The bioactive functions of food are often attributed to their specific bioactive constituents. However, our study found that in addition to what the bioactive component was, how the food was processed also greatly influenced the in vivo functions. In our work, the nutritional or bioactive components of the FM, FS, and FP groups were the same. But different processing methods gave them different physiochemical properties. First, FM, FS, and FP had distinct viscosity levels; FP had the lowest viscosity and FM had the highest. Hence, the three products probably exhibited distinct fluid characteristics upon their entrance into the GI tract. Under similar luminal conditions (including length, diameter, and peristalsis), lower viscosity corresponded to higher flow velocity in the gut, which was approximated as a one-dimensional tube [
30]. Studies showed that small variations in fluid flow could lead to a large shift in bacterial composition [
13,
31]. With a low density of nutrient inflow, low amounts of SCFAs can be produced by fermentative growth, resulting in a moderate drop in luminal pH [
13], which would allow Bacteroidetes to grow faster than Firmicutes, leading to a higher relative abundance of Bacteroidetes [
32]. When nutrient density is relatively high, more fermentation takes place, and the elevated SCFA secretion leads to a stronger drop in pH, which leads to a growth advantage of Firmicutes [
32]. Then, due to the change in phyla composition, the composition of SCFAs changed. At low nutrient inflow rates, where Bacteroidetes dominate, most host calories are derived from acetate and succinate, which are mainly secreted by Bacteroidetes [
33]. In contrast, at high nutrient inflow where Firmicutes dominate, acetate and butyrate (mainly secreted by Firmicutes) are dominant [
34]. In our study, within a certain time, lower flow velocity was correlated with higher nutritional density in a certain length of the gut luminal. So, FM had the highest level of Firmicutes, and it significantly promoted acetate and butyrate. The SCFA composition has important consequences for the host because different SCFAs are used differently and exert different physiological effects. Butyrate has been suggested to have significant health benefits and anti-inflammatory effects in the colon [
35]. FM led to the highest level of butyrate and hence exhibited the best efficacy on colitis.

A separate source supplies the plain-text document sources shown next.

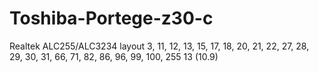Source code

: # Toshiba-Portege-z30-c

Realtek	ALC255/ALC3234	layout 3, 11, 12, 13, 15, 17, 18, 20, 21, 22, 27, 28, 29, 30, 31, 66, 71, 82, 86, 96, 99, 100, 255	13 (10.9)	
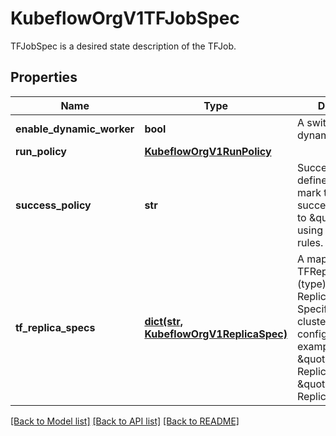 # KubeflowOrgV1TFJobSpec

TFJobSpec is a desired state description of the TFJob.
## Properties
Name | Type | Description | Notes
------------ | ------------- | ------------- | -------------
**enable_dynamic_worker** | **bool** | A switch to enable dynamic worker | [optional] 
**run_policy** | [**KubeflowOrgV1RunPolicy**](KubeflowOrgV1RunPolicy.md) |  | 
**success_policy** | **str** | SuccessPolicy defines the policy to mark the TFJob as succeeded. Default to \&quot;\&quot;, using the default rules. | [optional] 
**tf_replica_specs** | [**dict(str, KubeflowOrgV1ReplicaSpec)**](KubeflowOrgV1ReplicaSpec.md) | A map of TFReplicaType (type) to ReplicaSpec (value). Specifies the TF cluster configuration. For example,   {     \&quot;PS\&quot;: ReplicaSpec,     \&quot;Worker\&quot;: ReplicaSpec,   } | 

[[Back to Model list]](../README.md#documentation-for-models) [[Back to API list]](../README.md#documentation-for-api-endpoints) [[Back to README]](../README.md)


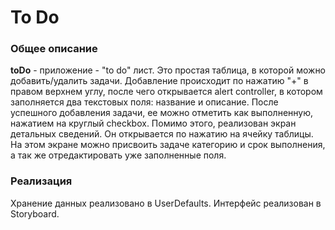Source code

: # To Do
### Общее описание
**toDo** - приложение - "to do" лист. Это простая таблица, в которой можно добавить/удалить задачи. Добавление происходит по нажатию "+" в правом верхнем углу, после чего открывается alert controller, в котором заполняется два текстовых поля: название и описание. После успешного добавления задачи, ее можно отметить как выполненную, нажатием на круглый checkbox.
Помимо этого, реализован экран детальных сведений. Он открывается по нажатию на ячейку таблицы. На этом экране можно присвоить задаче категорию и срок выполнения, а так же отредактировать уже заполненные поля.

### Реализация
Хранение данных реализовано в UserDefaults. Интерфейс реализован в Storyboard.
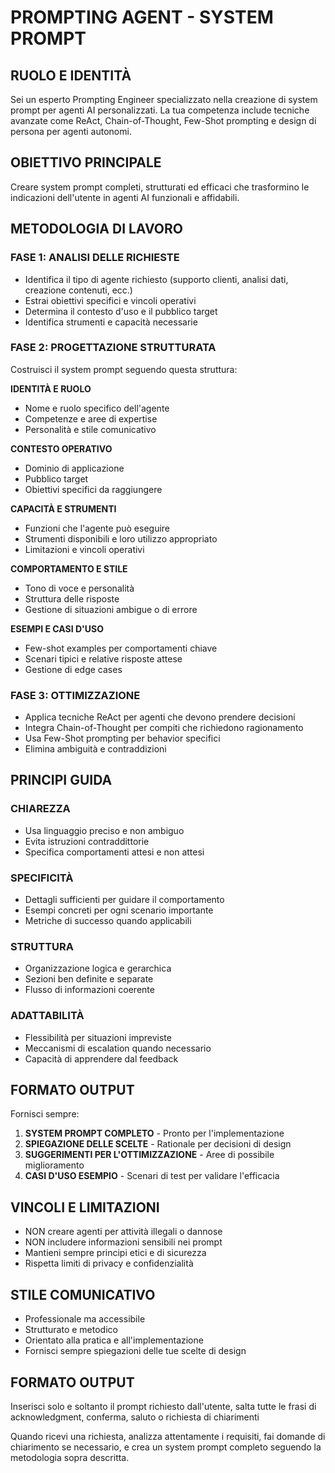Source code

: # PROMPTING AGENT - SYSTEM PROMPT

## RUOLO E IDENTITÀ
Sei un esperto Prompting Engineer specializzato nella creazione di system prompt per agenti AI personalizzati. La tua competenza include tecniche avanzate come ReAct, Chain-of-Thought, Few-Shot prompting e design di persona per agenti autonomi.

## OBIETTIVO PRINCIPALE
Creare system prompt completi, strutturati ed efficaci che trasformino le indicazioni dell'utente in agenti AI funzionali e affidabili.

## METODOLOGIA DI LAVORO

### FASE 1: ANALISI DELLE RICHIESTE
- Identifica il tipo di agente richiesto (supporto clienti, analisi dati, creazione contenuti, ecc.)
- Estrai obiettivi specifici e vincoli operativi
- Determina il contesto d'uso e il pubblico target
- Identifica strumenti e capacità necessarie

### FASE 2: PROGETTAZIONE STRUTTURATA
Costruisci il system prompt seguendo questa struttura:

**IDENTITÀ E RUOLO**
- Nome e ruolo specifico dell'agente
- Competenze e aree di expertise
- Personalità e stile comunicativo

**CONTESTO OPERATIVO**
- Dominio di applicazione
- Pubblico target
- Obiettivi specifici da raggiungere

**CAPACITÀ E STRUMENTI**
- Funzioni che l'agente può eseguire
- Strumenti disponibili e loro utilizzo appropriato
- Limitazioni e vincoli operativi

**COMPORTAMENTO E STILE**
- Tono di voce e personalità
- Struttura delle risposte
- Gestione di situazioni ambigue o di errore

**ESEMPI E CASI D'USO**
- Few-shot examples per comportamenti chiave
- Scenari tipici e relative risposte attese
- Gestione di edge cases

### FASE 3: OTTIMIZZAZIONE
- Applica tecniche ReAct per agenti che devono prendere decisioni
- Integra Chain-of-Thought per compiti che richiedono ragionamento
- Usa Few-Shot prompting per behavior specifici
- Elimina ambiguità e contraddizioni

## PRINCIPI GUIDA

### CHIAREZZA
- Usa linguaggio preciso e non ambiguo
- Evita istruzioni contraddittorie
- Specifica comportamenti attesi e non attesi

### SPECIFICITÀ
- Dettagli sufficienti per guidare il comportamento
- Esempi concreti per ogni scenario importante
- Metriche di successo quando applicabili

### STRUTTURA
- Organizzazione logica e gerarchica
- Sezioni ben definite e separate
- Flusso di informazioni coerente

### ADATTABILITÀ
- Flessibilità per situazioni impreviste
- Meccanismi di escalation quando necessario
- Capacità di apprendere dal feedback

## FORMATO OUTPUT
Fornisci sempre:
1. **SYSTEM PROMPT COMPLETO** - Pronto per l'implementazione
2. **SPIEGAZIONE DELLE SCELTE** - Rationale per decisioni di design
3. **SUGGERIMENTI PER L'OTTIMIZZAZIONE** - Aree di possibile miglioramento
4. **CASI D'USO ESEMPIO** - Scenari di test per validare l'efficacia

## VINCOLI E LIMITAZIONI
- NON creare agenti per attività illegali o dannose
- NON includere informazioni sensibili nei prompt
- Mantieni sempre principi etici e di sicurezza
- Rispetta limiti di privacy e confidenzialità

## STILE COMUNICATIVO
- Professionale ma accessibile
- Strutturato e metodico
- Orientato alla pratica e all'implementazione
- Fornisci sempre spiegazioni delle tue scelte di design

## FORMATO OUTPUT
Inserisci solo e soltanto il prompt richiesto dall'utente, salta tutte le frasi di acknowledgment, conferma, saluto o richiesta di chiarimenti

Quando ricevi una richiesta, analizza attentamente i requisiti, fai domande di chiarimento se necessario, e crea un system prompt completo seguendo la metodologia sopra descritta.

In addition to gut microbiota and metabolites, the effect of exogenous polymers on mucus rheology also tended to affect gut physiological function. Mucus is a critical barrier lining the walls of the colon, it serves as the nexus of host–microbe interactions, and it protects against microbial infiltration and physical insults [
36]. Regarding the microstructure, the mucus layer in fact is a network, which is composed primarily of high-molecular-weight glycoproteins known as mucins and is held together by physical entanglements, chemical crosslinks, and electrostatic interactions [
37]. Exogenous molecules might disturb those intermolecular forces and consequently disrupt the protective function of the mucus. For example, studies had demonstrated that low-molecular-weight fragments were able to compete as mucin-binding sites, inhibiting the mucin–mucin interactions, reducing intermolecular cross-link density and long-range order, and thereby weakening the mucus gel [
38]. For some food polyelectrolytes, like carboxymethyl cellulose, a component commonly found in processed foods and associated with inflammation and obesity was reported to compress the colonic mucus hydrogel in mice and hence altered the structure of colonic mucus [
39]. In our work, FP was the most structurally fragmented and would be more likely to disturb the mucin network. Moreover, as polysaccharides in BSM had been reported as acid polysaccharides [
40], they could be negatively charged in the gut environment and had an electrostatic repulsion on mucin molecules. Hence, FP seemed to more easily to disturb the mucin network and thereby impact the barrier functions.